SSTables are immutable. The data contained in them are never updated or deleted in place. Instead, when a new write is performed, changes are written to a new memtable and then a new SSTable.
A compaction process runs in the background that merges SSTables together. Otherwise, the more SSTables touched on the read path, the higher the latencies become. Ideally, when the database is properly tuned, a single query does not touch more than two or three SSTables.
DSE provides three main compaction strategies, each for a specific use case:
- STCS: Good for mix workloads (read and write).
- LCS: Good for read-heavy use cases. This strategy reduces the spread of data across multiple SSTables.
- TWCS: Good for time series or for any table with TTL (Time-to-live).
Before going into tuning tables, here are some pros and cons for each compaction strategy:
Compaction | Pros | Cons |
---|---|---|
STCS | Provides more compaction throughput and more aggressive compaction compared to LCS. In some read-heavy use cases, if data is overly spread, it is better to have a more aggressive compaction strategy. | Requires leaving 50% free disk space to allow for compaction or four times the
largest SSTable file on disk (two copies + new file). SSTable files can grow to very large files that can stay on disk for a long time. Inconsistent performance because data are spread across many SSTables files. When data are frequently updated, single rows can spread across multiple SSTables and impact system performance. |
LCS | Reduces the number of SSTable files that are touched on the read path since
there is no overlap for a single partition (single SSTable) above level 0.
Reduces s free space needed for compaction. |
Recommended node density is 500GB, which is fairly low. Limited number (2) of potential compactors due to internal algorithms that require locking. Write amplification consumes more IO. |
TWCS | Provides capability to increase node densities. TTL data does not stress the system with tombstones because SSTables get dropped in a single action. |
If not initially used, reloading data with a proper windowing layout is not possible. |
Common compaction configuration parameters
- concurrent_compactors
- The number of parallel threads performing compaction.
- compaction_throughput_mb_per_sec
- The throughput in MB/s for the compactor process. This is a limit for all compaction threads together, not per thread!
nodetool sjk mx -f Value -mg -b org.apache.cassandra.metrics:type=Compaction,name=PendingTasks
nodetool compactionstats
- tombstone_compaction_interval
- A single-SSTable compaction is triggered based on the estimated tombstone ratio. This option makes the minimum interval between two single-SSTable compactions tunable (default 1 day).
- unchecked_tombstone_compaction
- A single-SSTable compaction every day (default
tombstone_compaction_interval
), as long as the estimated tombstone ratio is higher thantombstone_threshold
. In order to evict tombstones faster, you can reduce this value, but the system will consume more resources. - tombstone_threshold
- The ratio of garbage-collectable tombstones to all contained columns.
The following sections contain the list of parameters available by compaction type.
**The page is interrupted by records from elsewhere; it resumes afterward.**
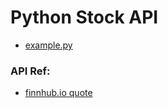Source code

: # Python Stock API

* [example.py](https://github.com/eniompw/stockAPI/blob/main/example.py)


### API Ref:
* [finnhub.io quote](https://finnhub.io/docs/api/quote)
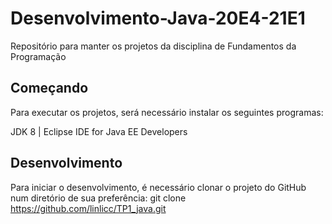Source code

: # Desenvolvimento-Java-20E4-21E1
Repositório para manter os projetos da disciplina de Fundamentos da Programação

## Começando
Para executar os projetos, será necessário instalar os seguintes programas:

JDK 8 | Eclipse IDE for Java EE Developers

## Desenvolvimento
Para iniciar o desenvolvimento, é necessário clonar o projeto do GitHub num diretório de sua preferência:
git clone https://github.com/linlicc/TP1_java.git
Only change these parameters if you have not been able to improve the compaction performance with the above configuration parameters.
Size Tiered Compaction Strategy (STCS)
average_sze * bucket_low
, average_sze *
bucket_high
], it merges the SSTables into a single file. As shown below, the files
get bigger and bigger as time goes by:
- min_threshold
- The minimum number of SSTables required to trigger a minor compaction.
- min_sstable_size
- STCS groups SSTables into buckets.
The best practice is to limit the number of SSTables for a single table between 15 and 25. If you see a number higher than 25, tweak the configuration to compact more often.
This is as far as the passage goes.